The lawmaker stressed that Section 4 of the 1999 constitution as amended says “we should make budgets and if we pass budget in this house, the onus is now on the executive to implement and award contract.
“We don’t award contracts. I don’t know of any member who is a member of the tenders’ board. In effect, the National Assembly has nothing to do with the execution of any contract.
“It is painful that the agency that generated that information failed to state that while it is true that N1 trillion was budgeted in the last 10 years, this money has not been released.
“I am not happy because the information is capable of giving me a bad name before my community. The ICPC that wrote this report failed to tell the truth of how much was actually released.
“When you say N1 trillion is budgeted like the President said, if that money was released completely, there will be value commensurate to the money. I wonder why the ICPC man failed look at what was released. Why should ours be a subject of debate that they will tell Nigerians we received N1 trillion when that was budgeted, but not released.
“My message is that we should let them know that while N1 trillion was budgeted for constituency projects, by way of releases, we did not receive that because what was released was less than 40 per cent.”
Tobi Okechukwu (PDP, Anambra) said: “When you say N1 trillion was made available for constituency projects, it presupposes that you will be expecting to see a worth of such amount.”

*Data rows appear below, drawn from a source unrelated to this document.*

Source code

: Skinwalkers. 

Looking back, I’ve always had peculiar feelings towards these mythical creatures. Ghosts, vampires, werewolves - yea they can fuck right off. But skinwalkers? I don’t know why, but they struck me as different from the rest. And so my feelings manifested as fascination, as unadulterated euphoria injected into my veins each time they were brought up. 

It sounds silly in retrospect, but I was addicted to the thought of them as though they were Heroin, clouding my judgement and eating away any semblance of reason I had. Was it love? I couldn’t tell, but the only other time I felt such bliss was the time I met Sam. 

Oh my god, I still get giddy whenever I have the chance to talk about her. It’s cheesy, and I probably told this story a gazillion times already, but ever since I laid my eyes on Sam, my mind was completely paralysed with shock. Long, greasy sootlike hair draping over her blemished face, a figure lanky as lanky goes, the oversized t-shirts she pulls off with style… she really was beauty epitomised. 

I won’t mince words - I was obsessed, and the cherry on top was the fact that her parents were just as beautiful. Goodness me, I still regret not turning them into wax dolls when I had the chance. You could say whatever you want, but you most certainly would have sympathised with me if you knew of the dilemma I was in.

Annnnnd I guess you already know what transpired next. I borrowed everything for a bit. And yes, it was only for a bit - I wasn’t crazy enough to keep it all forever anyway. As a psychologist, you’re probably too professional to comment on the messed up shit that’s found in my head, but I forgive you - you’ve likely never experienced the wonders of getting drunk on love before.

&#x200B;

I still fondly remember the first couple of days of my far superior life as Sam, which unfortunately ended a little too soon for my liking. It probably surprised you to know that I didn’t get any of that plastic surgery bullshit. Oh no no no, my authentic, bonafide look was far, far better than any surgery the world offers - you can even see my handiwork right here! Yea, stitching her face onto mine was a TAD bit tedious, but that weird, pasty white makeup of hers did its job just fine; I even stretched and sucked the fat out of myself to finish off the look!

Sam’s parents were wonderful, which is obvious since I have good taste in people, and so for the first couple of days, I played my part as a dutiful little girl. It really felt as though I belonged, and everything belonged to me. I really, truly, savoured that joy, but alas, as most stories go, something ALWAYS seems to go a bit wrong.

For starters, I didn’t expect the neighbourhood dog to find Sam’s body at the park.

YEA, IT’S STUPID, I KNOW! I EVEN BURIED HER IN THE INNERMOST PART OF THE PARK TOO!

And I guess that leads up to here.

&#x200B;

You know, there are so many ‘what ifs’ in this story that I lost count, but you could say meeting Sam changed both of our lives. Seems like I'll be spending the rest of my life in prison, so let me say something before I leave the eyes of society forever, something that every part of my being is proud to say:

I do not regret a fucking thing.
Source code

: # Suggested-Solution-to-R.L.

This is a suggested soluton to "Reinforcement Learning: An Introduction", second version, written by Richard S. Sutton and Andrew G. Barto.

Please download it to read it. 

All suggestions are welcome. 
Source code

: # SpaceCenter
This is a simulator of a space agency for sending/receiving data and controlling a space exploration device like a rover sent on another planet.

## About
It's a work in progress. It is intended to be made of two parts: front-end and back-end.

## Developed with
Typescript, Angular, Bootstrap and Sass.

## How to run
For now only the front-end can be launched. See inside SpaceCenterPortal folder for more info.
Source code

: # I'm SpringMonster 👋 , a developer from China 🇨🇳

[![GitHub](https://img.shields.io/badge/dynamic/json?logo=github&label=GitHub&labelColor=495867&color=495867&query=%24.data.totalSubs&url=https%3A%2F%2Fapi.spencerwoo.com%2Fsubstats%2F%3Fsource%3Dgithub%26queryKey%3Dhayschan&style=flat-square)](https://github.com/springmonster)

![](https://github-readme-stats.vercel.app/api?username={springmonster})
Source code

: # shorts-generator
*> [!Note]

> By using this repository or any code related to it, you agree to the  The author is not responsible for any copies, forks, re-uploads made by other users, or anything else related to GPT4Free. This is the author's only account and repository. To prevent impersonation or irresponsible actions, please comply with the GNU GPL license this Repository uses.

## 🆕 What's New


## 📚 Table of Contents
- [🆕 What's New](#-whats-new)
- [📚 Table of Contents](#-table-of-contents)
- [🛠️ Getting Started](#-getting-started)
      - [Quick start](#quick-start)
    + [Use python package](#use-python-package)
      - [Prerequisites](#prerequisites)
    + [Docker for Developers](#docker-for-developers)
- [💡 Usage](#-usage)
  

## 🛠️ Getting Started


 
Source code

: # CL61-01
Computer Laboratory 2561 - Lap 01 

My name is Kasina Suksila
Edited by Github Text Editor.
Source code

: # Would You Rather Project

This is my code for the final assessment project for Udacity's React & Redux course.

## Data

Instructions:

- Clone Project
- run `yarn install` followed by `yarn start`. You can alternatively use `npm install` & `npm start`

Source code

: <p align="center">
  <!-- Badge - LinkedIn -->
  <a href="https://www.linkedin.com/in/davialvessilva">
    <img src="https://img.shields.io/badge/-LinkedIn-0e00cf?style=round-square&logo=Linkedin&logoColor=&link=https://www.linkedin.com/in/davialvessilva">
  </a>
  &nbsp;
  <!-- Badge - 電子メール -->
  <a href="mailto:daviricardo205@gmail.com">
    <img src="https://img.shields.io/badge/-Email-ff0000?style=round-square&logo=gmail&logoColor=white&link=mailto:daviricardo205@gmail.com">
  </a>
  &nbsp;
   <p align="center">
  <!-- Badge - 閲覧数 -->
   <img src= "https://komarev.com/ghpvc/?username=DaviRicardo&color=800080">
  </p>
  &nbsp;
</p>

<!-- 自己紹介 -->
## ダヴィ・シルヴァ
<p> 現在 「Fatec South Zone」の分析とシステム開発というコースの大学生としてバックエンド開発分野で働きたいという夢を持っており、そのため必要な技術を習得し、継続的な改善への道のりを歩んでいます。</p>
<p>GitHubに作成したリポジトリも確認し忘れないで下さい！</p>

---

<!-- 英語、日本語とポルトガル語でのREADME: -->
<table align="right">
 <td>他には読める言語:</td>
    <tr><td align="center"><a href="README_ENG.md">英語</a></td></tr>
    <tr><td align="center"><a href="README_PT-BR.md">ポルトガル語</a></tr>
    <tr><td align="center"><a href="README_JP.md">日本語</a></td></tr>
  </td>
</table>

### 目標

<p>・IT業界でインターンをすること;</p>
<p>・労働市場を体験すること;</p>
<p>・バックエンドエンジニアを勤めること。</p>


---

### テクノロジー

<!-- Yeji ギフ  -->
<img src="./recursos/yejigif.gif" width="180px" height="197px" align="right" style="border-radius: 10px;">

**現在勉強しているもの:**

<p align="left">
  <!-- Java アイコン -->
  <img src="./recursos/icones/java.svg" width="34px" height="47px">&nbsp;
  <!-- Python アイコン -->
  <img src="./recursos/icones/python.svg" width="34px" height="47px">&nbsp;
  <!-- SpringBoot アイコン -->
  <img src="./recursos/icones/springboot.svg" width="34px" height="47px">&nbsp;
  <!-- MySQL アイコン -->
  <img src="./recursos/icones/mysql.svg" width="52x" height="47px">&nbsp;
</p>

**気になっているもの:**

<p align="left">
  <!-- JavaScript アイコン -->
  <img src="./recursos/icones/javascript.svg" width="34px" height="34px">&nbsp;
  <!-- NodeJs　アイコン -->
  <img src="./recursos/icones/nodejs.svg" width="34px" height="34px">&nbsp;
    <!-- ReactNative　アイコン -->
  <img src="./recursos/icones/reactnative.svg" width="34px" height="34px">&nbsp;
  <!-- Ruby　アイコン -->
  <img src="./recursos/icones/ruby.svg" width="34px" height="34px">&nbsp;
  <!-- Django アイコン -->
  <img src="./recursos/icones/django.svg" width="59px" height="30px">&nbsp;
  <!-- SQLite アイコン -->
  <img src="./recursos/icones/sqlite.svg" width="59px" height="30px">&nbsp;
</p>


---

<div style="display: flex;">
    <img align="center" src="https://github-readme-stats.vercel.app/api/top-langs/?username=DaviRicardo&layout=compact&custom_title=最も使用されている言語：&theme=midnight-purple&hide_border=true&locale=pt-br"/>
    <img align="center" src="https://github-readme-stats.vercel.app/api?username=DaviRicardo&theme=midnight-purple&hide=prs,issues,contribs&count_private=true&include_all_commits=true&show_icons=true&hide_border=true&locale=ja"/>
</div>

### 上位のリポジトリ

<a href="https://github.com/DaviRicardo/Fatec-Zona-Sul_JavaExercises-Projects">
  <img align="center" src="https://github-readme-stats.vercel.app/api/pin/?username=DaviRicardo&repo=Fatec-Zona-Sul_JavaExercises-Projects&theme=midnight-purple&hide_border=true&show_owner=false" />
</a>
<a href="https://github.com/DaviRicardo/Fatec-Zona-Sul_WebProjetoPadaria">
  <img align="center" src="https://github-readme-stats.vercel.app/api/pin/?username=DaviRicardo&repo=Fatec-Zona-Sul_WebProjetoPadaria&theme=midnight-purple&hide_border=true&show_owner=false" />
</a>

He insisted that in the last ten years, the House had appropriated an average of N70 trillion budgets for the country, stressing that it also presupposes that there should be commensurate performance.
Okechukwu said: “The issue is very important because words have meanings. In all the papers, the President said N1 trillion was wasted on constituency projects in 10 years.
“Of course, Mr. President would have been responding to information given to him. I am a student of public policy analysis. I understand that projects and policies of government go through interrogation.
“When you say N1 trillion is released, it presupposes that the equivalent value of that money should be on ground. There is also a presupposition that this money is given to members. Our responsibility is to make laws and pass budget and once that is done, it goes to the Executive and the execution is the responsibility of the executive.
“On the average, we have about 50 per cent of that money that has been released in the last ten years. The reason why we have so many abandoned projects in our communities is because of lack of releases.
“You award contract and you pay 50 per cent. What happens to the remaining 50 per cent? How can you complete them? I know that in the last ten years, this house has appropriated an average of N7 trillion and that presupposes that you spent N70 trillion and there should be commensurate performance.
“In the 2019 budget about N220 billion was budgeted for roads and what was released was N45 billion. If you are expecting the value of N220 billion when you give N45 billion, I don’t know what you will see.”
Senate’s acting spokesman Godiya Akwashiki said the statement credited to the President Buhari has not been officially transmitted to the Senate.
Akwashiki said that if the President has concerns about the National Assembly, there is a communication channel for him to reach its leadership.
He said: “The President is the President of this country. He spoke as Chief Executive but you people sometimes, can be funny.
“Mr. President has not written to the National Assembly officially on this matter. We have modes of communication and I want to believe if he has anything, he will write to us.”